3. If the vast majority of students are tolerant of dissenting views, you might wonder why we’d even need to ask whether people feel uncomfortable speaking up. Haidt previews this by pointing out that an intolerant minority can create a chilling effect on the majority.

To take this problem further, Haidt cites fellow @HdxAcademy cofounder Lee Jussim’s (@PsychRabble), deeper dive into how a minority can control the majority.

This bring us to a point that I think is relevant that Nassim Taleb made in Skin in the Game.


HOW DO YOU END UP WITH MINORITY RULE?
How much intolerance is enough to create a free speech crisis?

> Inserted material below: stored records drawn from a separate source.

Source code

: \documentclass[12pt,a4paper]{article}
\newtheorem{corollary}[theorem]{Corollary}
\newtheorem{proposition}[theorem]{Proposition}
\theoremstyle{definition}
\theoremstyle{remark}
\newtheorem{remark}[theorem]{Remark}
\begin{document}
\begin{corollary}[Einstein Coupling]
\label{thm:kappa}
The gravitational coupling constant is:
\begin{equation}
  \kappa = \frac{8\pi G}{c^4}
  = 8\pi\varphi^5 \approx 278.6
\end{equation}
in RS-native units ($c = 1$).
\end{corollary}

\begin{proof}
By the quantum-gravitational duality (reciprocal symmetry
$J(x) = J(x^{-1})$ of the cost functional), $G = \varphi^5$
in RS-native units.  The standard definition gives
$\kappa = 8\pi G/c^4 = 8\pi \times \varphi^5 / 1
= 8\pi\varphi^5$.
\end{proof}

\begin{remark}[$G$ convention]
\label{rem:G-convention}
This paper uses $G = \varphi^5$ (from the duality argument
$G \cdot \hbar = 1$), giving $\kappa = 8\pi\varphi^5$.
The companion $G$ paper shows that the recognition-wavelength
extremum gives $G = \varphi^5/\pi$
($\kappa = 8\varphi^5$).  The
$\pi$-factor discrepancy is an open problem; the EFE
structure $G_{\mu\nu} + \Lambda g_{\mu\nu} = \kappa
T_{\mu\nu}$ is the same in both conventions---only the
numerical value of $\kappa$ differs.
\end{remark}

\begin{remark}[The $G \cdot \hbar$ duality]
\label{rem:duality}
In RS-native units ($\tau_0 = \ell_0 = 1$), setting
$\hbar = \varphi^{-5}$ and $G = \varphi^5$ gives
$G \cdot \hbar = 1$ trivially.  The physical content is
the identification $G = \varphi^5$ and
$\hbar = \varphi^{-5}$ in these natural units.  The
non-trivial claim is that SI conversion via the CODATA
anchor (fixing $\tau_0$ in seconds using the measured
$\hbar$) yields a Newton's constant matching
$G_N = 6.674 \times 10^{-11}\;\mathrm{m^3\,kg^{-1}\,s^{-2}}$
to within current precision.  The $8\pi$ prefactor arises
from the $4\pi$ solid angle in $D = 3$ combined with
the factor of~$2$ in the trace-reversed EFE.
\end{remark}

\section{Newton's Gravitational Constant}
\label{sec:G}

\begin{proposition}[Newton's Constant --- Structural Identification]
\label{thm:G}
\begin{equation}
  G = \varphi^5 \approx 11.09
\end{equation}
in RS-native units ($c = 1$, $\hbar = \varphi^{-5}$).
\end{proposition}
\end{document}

@NNTaleb’s Skin in the Game devotes a chapter to the subject of how small, intractable minorities can control policy. Love or hate Taleb’s style – few seem neutral by now – he offers a persuasive case for how a small minority can impose its preferences on the majority, even when the majority doesn’t share those preferences. (An earlier version of the chapter appeared on @Medium in 2016, “The Most Intolerant Wins: The Dictatorship of the Small Minority.”)

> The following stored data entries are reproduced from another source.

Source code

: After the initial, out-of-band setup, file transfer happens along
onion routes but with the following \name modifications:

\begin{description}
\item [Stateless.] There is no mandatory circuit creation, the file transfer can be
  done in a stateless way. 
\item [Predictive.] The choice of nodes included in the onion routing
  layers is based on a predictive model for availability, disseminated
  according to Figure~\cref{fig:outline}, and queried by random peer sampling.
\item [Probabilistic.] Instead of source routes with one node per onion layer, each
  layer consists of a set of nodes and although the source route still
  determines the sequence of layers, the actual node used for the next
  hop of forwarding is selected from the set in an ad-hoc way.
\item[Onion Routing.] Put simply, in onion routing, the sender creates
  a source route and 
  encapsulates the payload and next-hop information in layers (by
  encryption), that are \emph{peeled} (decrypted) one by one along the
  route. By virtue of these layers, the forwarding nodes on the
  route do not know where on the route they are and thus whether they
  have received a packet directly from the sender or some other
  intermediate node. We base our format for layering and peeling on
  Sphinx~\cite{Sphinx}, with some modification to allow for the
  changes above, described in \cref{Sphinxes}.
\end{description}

This occurs when there’s a particular type of asymmetry: a small minority that is inflexible, against a majority that is flexible or relatively indifferent to the position on which the minority is immovable.

He gives a simple example of kosher laws: if you have a dinner party where you invite 20 people and 1 eats only kosher, that guest’s preferences control the menu even though that guest is only 5% of the party. Why? Because there is an asymmetry. The kosher guest will not eat non-kosher foods, but the other guests are happy to eat either kind of food.

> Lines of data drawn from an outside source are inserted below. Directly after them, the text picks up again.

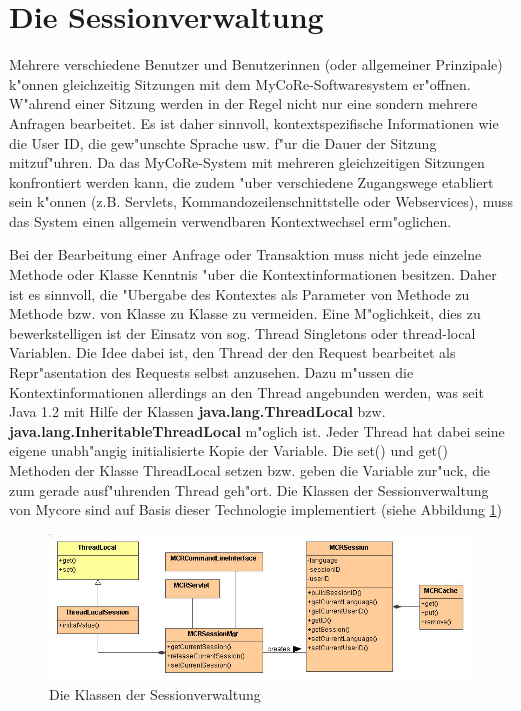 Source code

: \section{Die Sessionverwaltung}

Mehrere verschiedene Benutzer und Benutzerinnen (oder allgemeiner Prinzipale) 
k"onnen gleichzeitig Sitzungen mit dem MyCoRe-Softwaresystem er"offnen. 
W"ahrend einer Sitzung werden in der Regel nicht nur eine sondern mehrere Anfragen bearbeitet. 
Es ist daher sinnvoll, kon\-text\-spe\-zi\-fi\-sche Informationen wie die User ID, die 
gew"unschte Sprache usw. f"ur die Dauer der Sitzung mitzuf"uhren.
Da das MyCoRe-System mit mehreren gleichzeitigen Sitzungen konfrontiert
werden kann, die zudem "uber verschiedene Zugangswege etabliert sein k"onnen
(z.B. Servlets, Kommandozeilenschnittstelle oder Webservices), muss das System
einen allgemein verwendbaren Kontextwechsel erm"oglichen. 

Bei der Bearbeitung einer Anfrage oder Transaktion muss nicht jede einzelne
Methode oder Klasse Kenntnis "uber die Kontextinformationen besitzen.
Daher ist es sinnvoll, die "Ubergabe des Kontextes als Parameter von Methode
zu Methode bzw. von Klasse zu Klasse zu vermeiden.
Eine M"oglichkeit, dies zu bewerkstelligen ist der Einsatz von sog. Thread Singletons oder
thread-local Variablen.
Die Idee dabei ist, den Thread der den Request bearbeitet als Repr"asentation
des Requests selbst anzusehen.
Dazu m"ussen die Kontextinformationen allerdings an den Thread angebunden werden, was
seit Java 1.2 mit Hilfe der Klassen {\bf java.lang.ThreadLocal} bzw. 
{\bf java.lang.InheritableThreadLocal} m"oglich ist.
Jeder Thread hat dabei seine eigene unabh"angig initialisierte Kopie der Variable.
Die set() und get() Methoden der Klasse ThreadLocal setzen bzw. geben die Variable
zur"uck, die zum gerade ausf"uhrenden Thread geh"ort.
Die Klassen der Sessionverwaltung von Mycore sind auf Basis dieser Technologie
implementiert (siehe Abbildung {\ref{fig:Sessionklassen}})

\begin{figure}[h]
  \begin{center}
    \includegraphics[scale=0.55]{ProgGuide_2Session_classes.jpg}
    \caption{Die Klassen der Sessionverwaltung}
    \label{fig:Sessionklassen}
  \end{center}
\end{figure}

You can see how this can translate to politics. Within either party, Republican or Democratic, you may have 10% of party voters insisting on a purity test, with the other 90% willing to vote for the party’s candidate regardless. If the politician knows 90% will vote for them anyway, they may cater to the policy preference of the 10%. This is how a minority can determine policy for the majority.

Is campus free speech such an issue? I’m guessing that Haidt will argue that it is. I’m looking forward to seeing where the debate goes.


MY APPEARANCE ON THE ART OF MANLINESS PODCAST

I had an in-depth discussion this week on The Art of Manliness Podcast, with Brett McKay. We talked about several aspects of Thinking in Bets and behavioral issues underlying many current events and controversies. The website lists several of the items we covered:


PREMORTEMS AND INVESTING

Last week, @MarketWatch posted an article I wrote about the importance of premortems in investment planning. Two planning strategies I recommend in Thinking in Bets are using backcasts and premortems. In both, you do some time traveling to the future, imagining that the outcome of the decision has already happened (positive in a backcast, negative in a premortem). You then work through what happened to get you to the outcome.

Backcasts are more fun. Visualizing success feels good.

Because of that, premortems are frequently neglected as a planning strategy which is a shame because premortems allow for better stress testing, poking at the likely points of failure in a plan.